Nas últimas décadas, assistimos ao crescimento do poder do evangelismo, especialmente o estadunidense – que mantém fortes vínculos políticos com a direita republicana e conta com importantes recursos econômicos –, como foi demonstrado recentemente nas eleições americanas no apoio a Donald Trump. Esse candidato, de fato, mostrou ser habilidoso ao evitar perguntas diretas sobre sua posição em relação ao aborto, temendo perder votos em um país que, em sua maioria, apoia esse direito – especialmente no caso das mulheres. No entanto, acabou por assumir compromissos com seus financiadores evangélicos, que também mobilizam muitos votos, declarando-se contrário às leis mais permissivas sobre o aborto, com argumentos como a afirmação de que em alguns estados democratas “é possível executar o bebê após o nascimento”.

Os evangélicos, especialmente uma parte significativa dos neopentecostais, têm uma influência crescente na América Latina, onde atuam ativamente na política institucional, influenciam a escolha de presidentes ou apoiam diretamente determinados candidatos, como no caso de Jair Bolsonaro no Brasil.

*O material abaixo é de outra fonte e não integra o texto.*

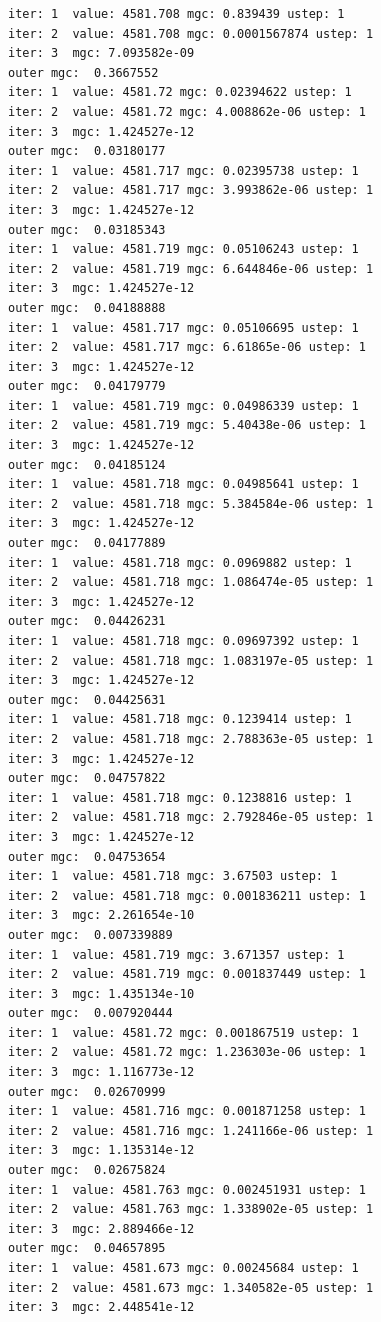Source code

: \documentclass[
  letterpaper,
  DIV=11,
  numbers=noendperiod]{scrartcl}
\begin{document}
\begin{verbatim}
iter: 1  value: 4581.708 mgc: 0.839439 ustep: 1 
iter: 2  value: 4581.708 mgc: 0.0001567874 ustep: 1 
iter: 3  mgc: 7.093582e-09 
outer mgc:  0.3667552 
iter: 1  value: 4581.72 mgc: 0.02394622 ustep: 1 
iter: 2  value: 4581.72 mgc: 4.008862e-06 ustep: 1 
iter: 3  mgc: 1.424527e-12 
outer mgc:  0.03180177 
iter: 1  value: 4581.717 mgc: 0.02395738 ustep: 1 
iter: 2  value: 4581.717 mgc: 3.993862e-06 ustep: 1 
iter: 3  mgc: 1.424527e-12 
outer mgc:  0.03185343 
iter: 1  value: 4581.719 mgc: 0.05106243 ustep: 1 
iter: 2  value: 4581.719 mgc: 6.644846e-06 ustep: 1 
iter: 3  mgc: 1.424527e-12 
outer mgc:  0.04188888 
iter: 1  value: 4581.717 mgc: 0.05106695 ustep: 1 
iter: 2  value: 4581.717 mgc: 6.61865e-06 ustep: 1 
iter: 3  mgc: 1.424527e-12 
outer mgc:  0.04179779 
iter: 1  value: 4581.719 mgc: 0.04986339 ustep: 1 
iter: 2  value: 4581.719 mgc: 5.40438e-06 ustep: 1 
iter: 3  mgc: 1.424527e-12 
outer mgc:  0.04185124 
iter: 1  value: 4581.718 mgc: 0.04985641 ustep: 1 
iter: 2  value: 4581.718 mgc: 5.384584e-06 ustep: 1 
iter: 3  mgc: 1.424527e-12 
outer mgc:  0.04177889 
iter: 1  value: 4581.718 mgc: 0.0969882 ustep: 1 
iter: 2  value: 4581.718 mgc: 1.086474e-05 ustep: 1 
iter: 3  mgc: 1.424527e-12 
outer mgc:  0.04426231 
iter: 1  value: 4581.718 mgc: 0.09697392 ustep: 1 
iter: 2  value: 4581.718 mgc: 1.083197e-05 ustep: 1 
iter: 3  mgc: 1.424527e-12 
outer mgc:  0.04425631 
iter: 1  value: 4581.718 mgc: 0.1239414 ustep: 1 
iter: 2  value: 4581.718 mgc: 2.788363e-05 ustep: 1 
iter: 3  mgc: 1.424527e-12 
outer mgc:  0.04757822 
iter: 1  value: 4581.718 mgc: 0.1238816 ustep: 1 
iter: 2  value: 4581.718 mgc: 2.792846e-05 ustep: 1 
iter: 3  mgc: 1.424527e-12 
outer mgc:  0.04753654 
iter: 1  value: 4581.718 mgc: 3.67503 ustep: 1 
iter: 2  value: 4581.718 mgc: 0.001836211 ustep: 1 
iter: 3  mgc: 2.261654e-10 
outer mgc:  0.007339889 
iter: 1  value: 4581.719 mgc: 3.671357 ustep: 1 
iter: 2  value: 4581.719 mgc: 0.001837449 ustep: 1 
iter: 3  mgc: 1.435134e-10 
outer mgc:  0.007920444 
iter: 1  value: 4581.72 mgc: 0.001867519 ustep: 1 
iter: 2  value: 4581.72 mgc: 1.236303e-06 ustep: 1 
iter: 3  mgc: 1.116773e-12 
outer mgc:  0.02670999 
iter: 1  value: 4581.716 mgc: 0.001871258 ustep: 1 
iter: 2  value: 4581.716 mgc: 1.241166e-06 ustep: 1 
iter: 3  mgc: 1.135314e-12 
outer mgc:  0.02675824 
iter: 1  value: 4581.763 mgc: 0.002451931 ustep: 1 
iter: 2  value: 4581.763 mgc: 1.338902e-05 ustep: 1 
iter: 3  mgc: 2.889466e-12 
outer mgc:  0.04657895 
iter: 1  value: 4581.673 mgc: 0.00245684 ustep: 1 
iter: 2  value: 4581.673 mgc: 1.340582e-05 ustep: 1 
iter: 3  mgc: 2.448541e-12 

\end{verbatim}
\end{document}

Outros atores relevantes são os políticos ultraconservadores e de extrema direita, que embora sejam muito diversos entre si, às vezes cooperam internacionalmente para consolidar determinados blocos de poder. Com frequência, seus interesses não convergem, sendo suas diferenças acentuadas pelo nacionalismo que promovem, mas conseguem se unir mais facilmente quando se trata de questões de gênero, que parecem ser o principal elo comum. Essas questões, de fato, representam o espaço principal de coordenação discursiva e material entre essa pluralidade de agentes.

A virada do milênio viu crescer progressivamente a articulação de uma vasta rede internacional de atores, originada como reação contra o aumento dos direitos das mulheres, que ocorreu a partir da década de 1990, quando organismos internacionais, como a ONU, assumiram a promoção dos direitos sexuais e reprodutivos. Desde então, houve um impulso ao crescimento de organizações contra esses direitos dentro dos próprios organismos internacionais de direitos humanos, como forma de ampliar a credibilidade e se tornarem fontes consultivas oficiais, ampliando seu potencial de intervenção.

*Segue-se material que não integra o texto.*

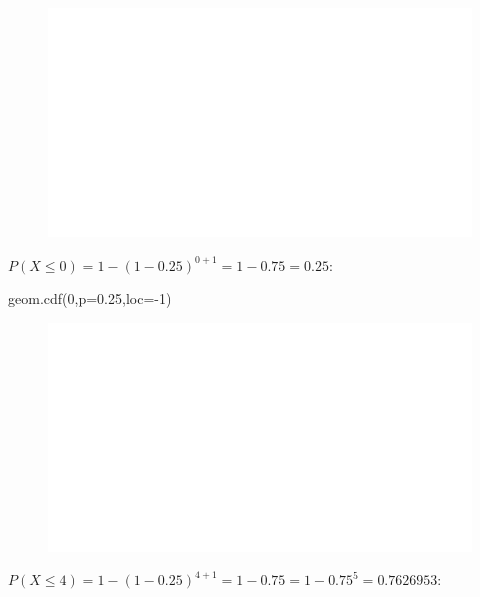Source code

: \documentclass[
  letterpaper,
  DIV=11,
  numbers=noendperiod]{scrreprt}
\newenvironment{Shaded}{\begin{snugshade}}{\end{snugshade}}
\newcommand{\DecValTok}[1]{\textcolor[rgb]{0.68,0.00,0.00}{#1}}
\newcommand{\FloatTok}[1]{\textcolor[rgb]{0.68,0.00,0.00}{#1}}
\newcommand{\NormalTok}[1]{\textcolor[rgb]{0.00,0.23,0.31}{#1}}
\newcommand{\OperatorTok}[1]{\textcolor[rgb]{0.37,0.37,0.37}{#1}}
\begin{document}
\begin{figure}[H]

{\centering \includegraphics{3_files/figure-pdf/py_geom_funciones1-3.pdf}

}

\end{figure}

\(P(X\leq 0)=1- (1-0.25)^{0+1}=1-0.75=0.25\):

\begin{Shaded}
\begin{Highlighting}[]
\NormalTok{geom.cdf(}\DecValTok{0}\NormalTok{,p}\OperatorTok{=}\FloatTok{0.25}\NormalTok{,loc}\OperatorTok{={-}}\DecValTok{1}\NormalTok{)}
\end{Highlighting}
\end{Shaded}

\begin{figure}[H]

{\centering \includegraphics{3_files/figure-pdf/py_geom_funciones2-5.pdf}

}

\end{figure}

\(P(X\leq 4)=1-(1-0.25)^{4+1}=1-0.75=1-0.75^5=0.7626953\):
\end{document}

Na mesma década de 2010, houve um aumento na velocidade de expansão transnacional e na intensidade das guerras de gênero, quando grupos de ultradireita (ou com posições muito reacionárias em relação ao gênero) ganharam eleições ou assumiram cargos institucionais de relevância. Viktor Orbán tornou-se primeiro-ministro em 2010, Donald Trump assumiu a presidência americana em 2017, e Jair Bolsonaro, a brasileira, em 2019. Vladimir Putin percebeu a importância política desse tema em 2013, e começou a falar de “valores tradicionais” e no mesmo ano, assinou a lei contra a “propaganda homossexual”.

O que se extrai do presente estudo é um alerta. Apesar do importante aparato de meios e conexões globais, é importante lembrar que, apesar de sua propaganda – que frequentemente exagera sua própria capacidade –, essas redes internacionais não são onipotentes. A existência de recursos materiais e de redes ajuda a impulsionar suas ideias, mas elas precisam encontrar um ecossistema cultural favorável, onde os movimentos sociais são mais frágeis. Há, portanto, uma batalha em curso e cabe a cada um de nós, que defendem os valores progressistas, manter-se firmes no combate a essas ideias de cunho excludentes, que não aceitam as políticas afirmativas que têm como objetivo promover a inclusão socioeconômica de populações historicamente privadas do acesso a oportunidades. Nesta luta, o papel das mulheres é de fundamental importância.